In the very first interview, the notion of an “alive day” is explained. This is the day that a soldier's injury occurred — it is the day that the soldier did not die (though they may have come close). As the notion of an “alive day” is explained, the first interviewee, Sgt. Bryan Anderson, states that he dislikes the term. He, quite understandably, has no wish to celebrate the day he nearly died. It is not that he thinks living is bad, but he has lost so much and suffered so greatly because of what happened on that day that he is not happy to celebrate a day he thinks is one of the worst of his life.

Other people interviewed feel differently. Some like the idea, and some are thrilled to celebrate their “alive day.” Some would go back to the war if they could, some would never have joined the army in the first place if they were again given the chance.

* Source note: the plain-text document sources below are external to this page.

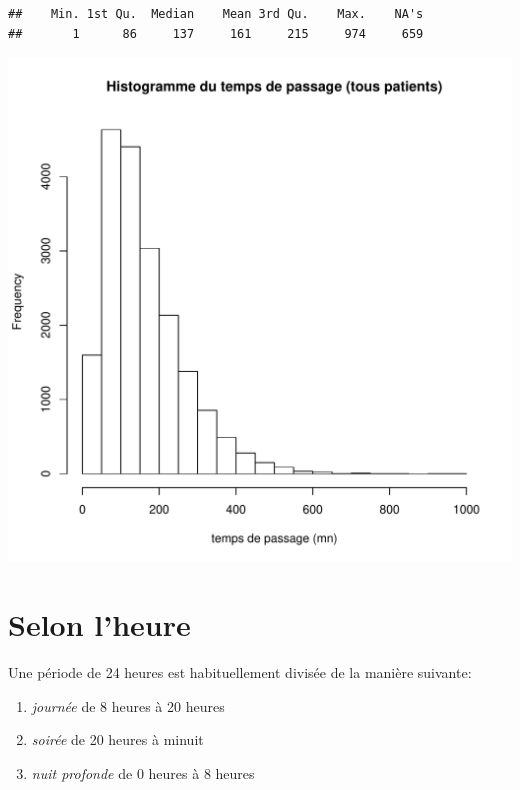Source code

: \documentclass[12pt,english,french,twoside]{report}\usepackage[]{graphicx}\usepackage[]{color}
\makeatletter
\def\maxwidth{ %
  \ifdim\Gin@nat@width>\linewidth
    \linewidth
  \else
    \Gin@nat@width
  \fi
}
\newenvironment{kframe}{%
 \def\at@end@of@kframe{}%
 \ifinner\ifhmode%
  \def\at@end@of@kframe{\end{minipage}}%
  \begin{minipage}{\columnwidth}%
 \fi\fi%
 \def\FrameCommand##1{\hskip\@totalleftmargin \hskip-\fboxsep
 \colorbox{shadecolor}{##1}\hskip-\fboxsep
     \hskip-\linewidth \hskip-\@totalleftmargin \hskip\columnwidth}%
 \MakeFramed {\advance\hsize-\width
   \@totalleftmargin\z@ \linewidth\hsize
   \@setminipage}}%
 {\par\unskip\endMakeFramed%
 \at@end@of@kframe}
\newenvironment{knitrout}{}{} %
\makeatother
\begin{document}
\begin{knitrout}
\color{fgcolor}\begin{kframe}


{\ttfamily\noindent\color{warningcolor}{\#\# Warning: All formats failed to parse. No formats found.}}\begin{verbatim}
##    Min. 1st Qu.  Median    Mean 3rd Qu.    Max.    NA's 
##       1      86     137     161     215     974     659
\end{verbatim}
\end{kframe}
\includegraphics[width=\maxwidth]{figure/passage} 

\end{knitrout}



\section*{Selon l'heure}

Une période de 24 heures est habituellement divisée de la manière suivante:
\begin{enumerate}
  \item \emph{journée} de 8 heures à 20 heures
  \item \emph{soirée} de 20 heures à minuit
  \item  \emph{nuit profonde} de 0 heures à 8 heures
\end{enumerate}
\end{document}
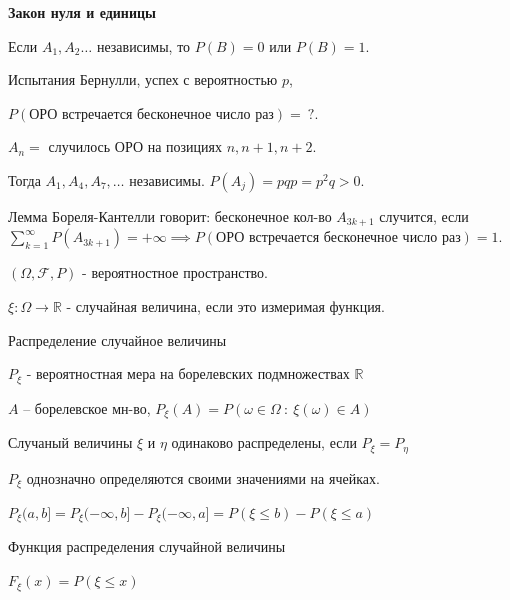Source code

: \begin{theorem}
    \textbf{Закон нуля и единицы}

    Если $A_1, A_2 \ldots$ независимы, то $P(B) = 0$ или $P(B) = 1$.
\end{theorem}

\begin{example}
    Испытания Бернулли, успех с вероятностью $p$,
    
    $P(\text{ОРО встречается бесконечное число раз}) = \ ?$.

    $A_n = $ случилось $\text{ОРО}$ на позициях $n, n + 1, n + 2$.

    Тогда $A_1, A_4, A_7, \ldots$ независимы. $P(A_j) = pqp = p^2 q > 0$.

    Лемма Бореля-Кантелли говорит: бесконечное кол-во $A_{3k + 1}$ случится, если $\sum_{k=1}^{\infty} {P(A_{3k + 1})} = +\infty \implies P(\text{ОРО встречается бесконечное число раз}) = 1$. 
\end{example}


\begin{definition}
    $(\Omega, \mathcal{F}, P)$ - вероятностное пространство.

    $\xi: \Omega \to \mathbb{R}$ - случайная величина, если 
    это измеримая функция.
\end{definition}

\begin{definition}
    Распределение случайное величины

    $P_{\xi}$ - вероятностная мера на борелевских подмножествах 
    $\mathbb{R}$

    $A$ -- борелевское мн-во, $P_{\xi}(A) = P(\omega \in \Omega \ : \ \xi(\omega) \in A)$
\end{definition}

\begin{definition}
    Случаный величины $\xi$ и $\eta$ одинаково распределены, если
    $P_{\xi} = P_{\eta}$
\end{definition}

\begin{remark}
    $P_{\xi}$ однозначно определяются своими значениями на ячейках.

    $P_{\xi} (a, b] = P_{\xi} (-\infty, b] - P_{\xi} (-\infty, a] = 
    P(\xi \leqslant b) - P(\xi \leqslant a)$
\end{remark}

\begin{definition}
    Функция распределения случайной величины

    $F_{\xi} (x) = P(\xi \leqslant x)$
\end{definition}

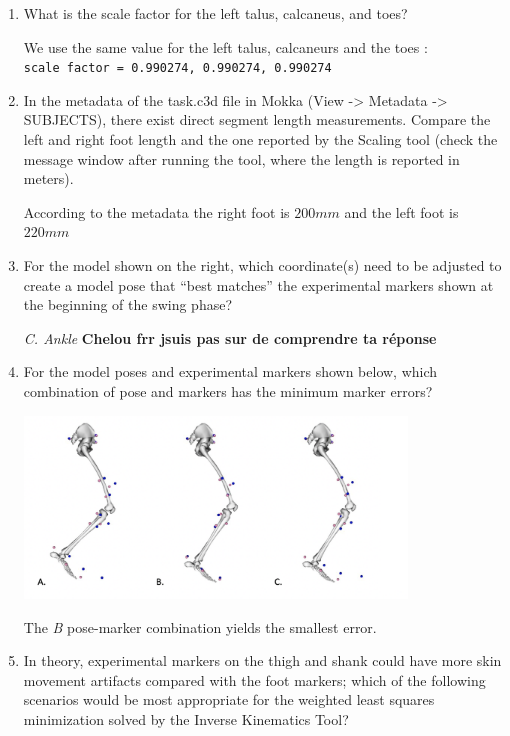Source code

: \documentclass[11pt]{article}
\begin{document}
\begin{enumerate}
    \item What is the scale factor for the left talus, calcaneus, and toes?
    \begin{adjustwidth}{0.5cm}{}
        We use the same value for the left talus, calcaneurs and the toes : \\
        \texttt{scale factor =  0.990274, 0.990274, 0.990274}
    \end{adjustwidth}
    \item In the metadata of the task.c3d file in Mokka (View -> Metadata -> SUBJECTS), there exist direct segment length measurements. Compare the left and right foot length and the one reported by the Scaling tool (check the message window after running the tool, where the length is reported in meters).
    \begin{adjustwidth}{0.5cm}{}
        According to the metadata the right foot is $200mm$ and the left foot is $220mm$
    \end{adjustwidth}
    \item For the model shown on the right, which coordinate(s) need to be adjusted to create a model pose that “best matches” the experimental markers shown at the beginning of the swing phase?
    \begin{adjustwidth}{0.5cm}{}
        \textit{C.	Ankle} \textbf{Chelou frr jsuis pas sur de comprendre ta réponse}
    \end{adjustwidth} 
    \item For the model poses and experimental markers shown below, which combination of pose and markers has the minimum marker errors?
    \begin{adjustwidth}{0.5cm}{}
        \begin{center}
            \includegraphics[width=0.8\textwidth]{screens/min_pose_error.png}
        \end{center}
        The \textit{B} pose-marker combination yields the smallest error.
    \end{adjustwidth}
    \item In theory, experimental markers on the thigh and shank could have more skin movement artifacts compared with the foot markers; which of the following scenarios would be most appropriate for the weighted least squares minimization solved by the Inverse Kinematics Tool?

\end{enumerate}
\end{document}
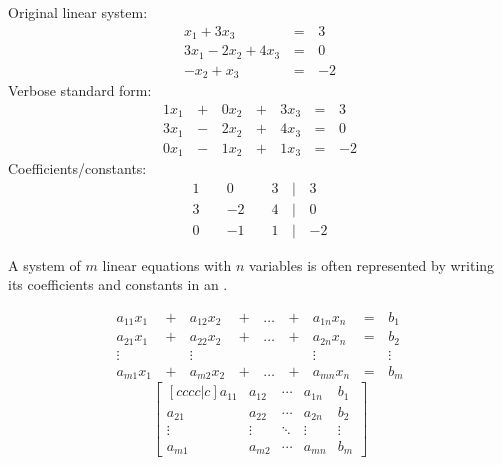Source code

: \begin{applicationActivities}{1}{3}
\begin{remark}
  \begin{multicols}{3}\noindent
    Original linear system:
    \begin{alignat*}{2}
       x_1 + 3x_3 &\,=\,& 3 \\
      3x_1 - 2x_2 + 4x_3 &\,=\,& 0 \\
      -x_2 +  x_3 &\,=\,& -2
    \end{alignat*}
    Verbose standard form:
    \begin{alignat*}{4}
      1x_1 &\,+\,& 0x_2 &\,+\,& 3x_3 &\,=\,& 3 \\
      3x_1 &\,-\,& 2x_2 &\,+\,& 4x_3 &\,=\,& 0 \\
      0x_1 &\,-\,& 1x_2 &\,+\,& 1x_3 &\,=\,& -2
    \end{alignat*}
    Coefficients/constants:
    \begin{alignat*}{4}
       1 &     &  0 &\,\,& 3 &\,|\,& 3 \\
       3 &\, \,& -2 &\,\,& 4 &\,|\,& 0 \\
       0 &\, \,& -1 &\,\,& 1 &\,|\,& -2
    \end{alignat*}
  \end{multicols}
\end{remark}

\begin{definition}
  A system of \(m\) linear equations with \(n\) variables is often represented
  by writing its coefficients and constants in an .
  \begin{multicols}{2}\noindent
  \begin{alignat*}{5}
    a_{11}x_1 &\,+\,& a_{12}x_2 &\,+\,& \dots  &\,+\,& a_{1n}x_n &\,=\,& b_1 \\
    a_{21}x_1 &\,+\,& a_{22}x_2 &\,+\,& \dots  &\,+\,& a_{2n}x_n &\,=\,& b_2 \\
     \vdots&  &\vdots&   &&  &\vdots&&\vdots  \\
    a_{m1}x_1 &\,+\,& a_{m2}x_2 &\,+\,& \dots  &\,+\,& a_{mn}x_n &\,=\,& b_m
  \end{alignat*}
  \[
    \begin{bmatrix}[cccc|c]
      a_{11} & a_{12} & \cdots & a_{1n} & b_1\\
      a_{21} & a_{22} & \cdots & a_{2n} & b_2\\
      \vdots & \vdots & \ddots & \vdots & \vdots\\
      a_{m1} & a_{m2} & \cdots & a_{mn} & b_m
    \end{bmatrix}
  \]
  \end{multicols}
\end{definition}


\end{applicationActivities}
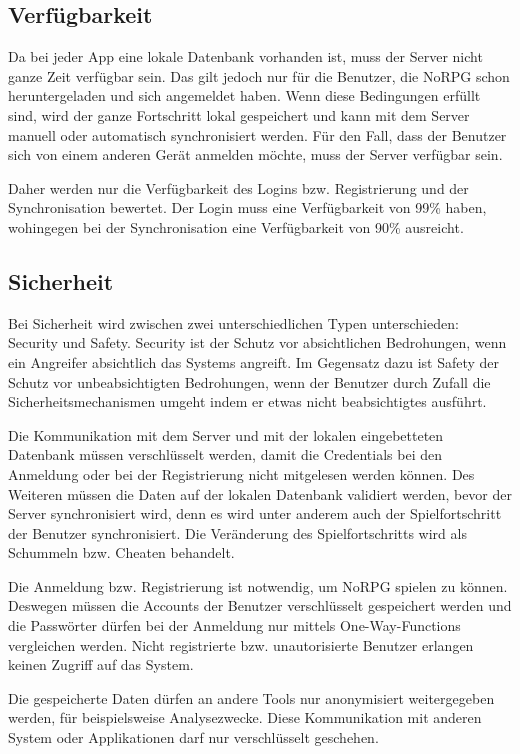 	\subsection{Verfügbarkeit}
		Da bei jeder App eine lokale Datenbank vorhanden ist, muss der Server nicht ganze Zeit verfügbar sein. Das gilt jedoch nur für die Benutzer, die NoRPG schon heruntergeladen und sich angemeldet haben. Wenn diese Bedingungen erfüllt sind, wird der ganze Fortschritt lokal gespeichert und kann mit dem Server manuell oder automatisch synchronisiert werden. Für den Fall, dass der Benutzer sich von einem anderen Gerät anmelden möchte, muss der Server verfügbar sein.
		
		Daher werden nur die Verfügbarkeit des Logins bzw. Registrierung und der Synchronisation bewertet. Der Login muss eine Verfügbarkeit von 99\% haben, wohingegen bei der Synchronisation eine Verfügbarkeit von 90\% ausreicht.
		
	\subsection{Sicherheit}
		Bei Sicherheit wird zwischen zwei unterschiedlichen Typen unterschieden: Security und Safety. Security ist der Schutz vor absichtlichen Bedrohungen, wenn ein Angreifer absichtlich das Systems angreift. Im Gegensatz dazu ist Safety der Schutz vor unbeabsichtigten Bedrohungen, wenn der Benutzer durch Zufall die Sicherheitsmechanismen umgeht indem er etwas nicht beabsichtigtes ausführt.
		
		Die Kommunikation mit dem Server und mit der lokalen eingebetteten Datenbank müssen verschlüsselt werden, damit die Credentials bei den Anmeldung oder bei der Registrierung nicht mitgelesen werden können. Des Weiteren müssen die Daten auf der lokalen Datenbank validiert werden, bevor der Server synchronisiert wird, denn es wird unter anderem auch der Spielfortschritt der Benutzer synchronisiert. Die Veränderung des Spielfortschritts wird als Schummeln bzw. Cheaten behandelt.
		
		Die Anmeldung bzw. Registrierung ist notwendig, um NoRPG spielen zu können. Deswegen müssen die Accounts der Benutzer verschlüsselt gespeichert werden und die Passwörter dürfen bei der Anmeldung nur mittels One-Way-Functions vergleichen werden. Nicht registrierte bzw. unautorisierte Benutzer erlangen keinen Zugriff auf das System.
		
		Die gespeicherte Daten dürfen an andere Tools nur anonymisiert weitergegeben werden, für beispielsweise Analysezwecke. Diese Kommunikation mit anderen System oder Applikationen darf nur verschlüsselt geschehen.
		
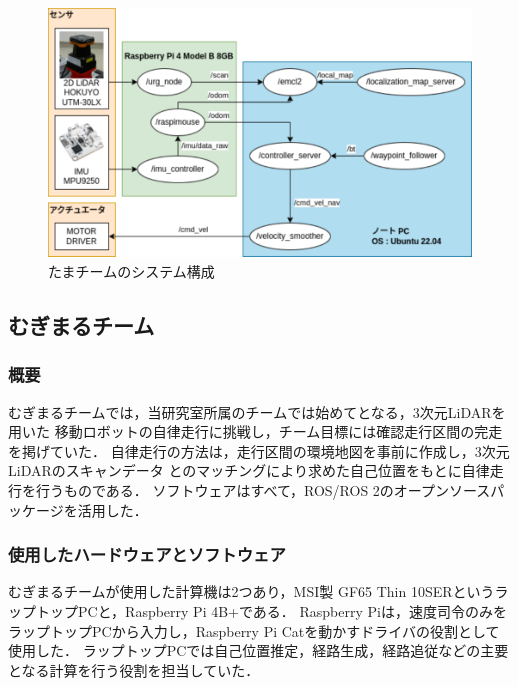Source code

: \documentclass[twocolumn,9pt]{jsproceedings}
\begin{document}
\begin{figure}[h]
  \begin{center}
    \includegraphics[width=1.0\linewidth]{figs/tama_system_diagram.pdf}
    \caption{たまチームのシステム構成}
    \label{fig:tama_system_diagram}
  \end{center}
\end{figure}

\subsection{むぎまるチーム}

\subsubsection{概要}

むぎまるチームでは，当研究室所属のチームでは始めてとなる，3次元LiDARを用いた
移動ロボットの自律走行に挑戦し，チーム目標には確認走行区間の完走を掲げていた．
自律走行の方法は，走行区間の環境地図を事前に作成し，3次元LiDARのスキャンデータ
とのマッチングにより求めた自己位置をもとに自律走行を行うものである．
ソフトウェアはすべて，ROS/ROS 2のオープンソースパッケージを活用した．

\subsubsection{使用したハードウェアとソフトウェア}

むぎまるチームが使用した計算機は2つあり，MSI製 GF65 Thin 10SERというラップトップPCと，Raspberry Pi 4B+である．
Raspberry Piは，速度司令のみをラップトップPCから入力し，Raspberry Pi Catを動かすドライバの役割として使用した．
ラップトップPCでは自己位置推定，経路生成，経路追従などの主要となる計算を行う役割を担当していた．
\end{document}
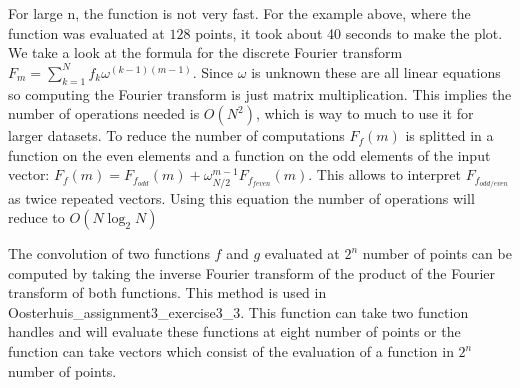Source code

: \documentclass[12pt]{article}
\begin{document}
For large n, the function is not very fast. For the example above, where the function was evaluated at $128$ points, it took about 40 seconds to make the plot. We take a look at the formula for the discrete Fourier transform $F_m = \sum_{k=1}^{N}f_k\omega^{(k-1)(m-1)}$. Since $\omega$ is unknown these are all linear equations so computing the Fourier transform is just matrix multiplication. This implies the number of operations needed is $O(N^2)$, which is way to much to use it for larger datasets. To reduce the number of computations $F_f(m)$ is splitted in a function on the even elements and a function on the odd elements of the input vector: $F_f(m) = F_{f_{odd}}(m) + \omega_{N/2}^{m-1}F_{f_{feven}}(m).$ This allows to interpret $F_{f_{odd/even}}$ as twice repeated vectors. Using this equation the number of operations will reduce to $O(N \log_2 N)$

The convolution of two functions $f$ and $g$ evaluated at $2^n$ number of points can be computed by taking the inverse Fourier transform of the product of the Fourier transform of both functions. This method is used in Oosterhuis\_assignment3\_exercise3\_3. This function can take two function handles and will evaluate these functions at eight number of points or the function can take vectors which consist of the evaluation of a function in $2^n$ number of points.
\end{document}
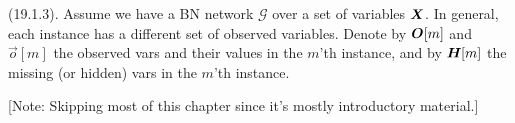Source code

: \documentclass[11pt]{article}
\begin{document}
\myspace \p {} (19.1.3). Assume we have a BN network $\mathcal G$ over a set of variables $\bm{X}_{}$. In general, each instance has a different set of observed variables. Denote by $\bm{O}_{}[m]$ and $\vec{o}[m]$ the observed vars and their values in the $m$'th instance, and by $\bm{H}_{}[m]$ the missing (or hidden) vars in the $m$'th instance. 










\renewcommand{\Z}{\mathbb{Z}}
\label{Information Theory, Inference, and Learning Algorithms}



{\footnotesize [Note: Skipping most of this chapter since it's mostly introductory material.]}
\end{document}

It truly is all about how people perceive the world around them and their part in it. One of the returned soldiers explains that he joined the army because he saw movies like Platoon and Full Metal Jacket, which, he says, glorify war. The vast majority of people who watch either of these films walk away with the message that “war is hell” and is not something to be glorified. Who is right? If he went to war because he saw something in the films about the glory of it, the good of it, is he necessarily wrong for that opinion?

Making judgments about people and ideas can be quite difficult. Having to support an opinion that will upset a multitude of people requires a certain amount of strength and conviction. Alive Day Memories eschews any notion of passing judgment about the soldiers and the Iraq War, except in Gandolfini’s thanking the soldiers for their efforts. He is not saying by his thanks that he necessarily supports the war, rather that he supports the troops (he is not saying that he does not support the war, either).

The only takeaway message that the film leaves the viewer is that a far greater percentage of people fighting the Iraq War survive their injuries than have ever survived war injuries before. It has left our society with an entirely new segment, one whose opinions must be heard and considered. Of course, the segment in question has no cohesive viewpoint (nor should they necessarily), so it makes the task far more difficult; how can our society celebrate people’s “alive day” if some of them do not wish to celebrate the day they almost died? And that is the most basic of the questions that can be asked.

Without an overarching message, the documentary tends to be nothing more than loosely connected interviews with soldiers along with interspersed videos of the soldiers at home and in the battlefield. There are even videos of vehicles blowing up that have been released by the “insurgents” in Iraq. Some of it is gory and much of it is touching, but without a more defined, overarching message the viewer is left with little to remember other than distressing stories of war. And, as the documentary clearly shows, the viewer can take those stories and create any meaning they want from them.

Alive Day Memories: Home From Iraq will air repeatedly on HBO and HBO2 in the coming weeks, with the first airing this Sunday, September 9, at 10:30pm.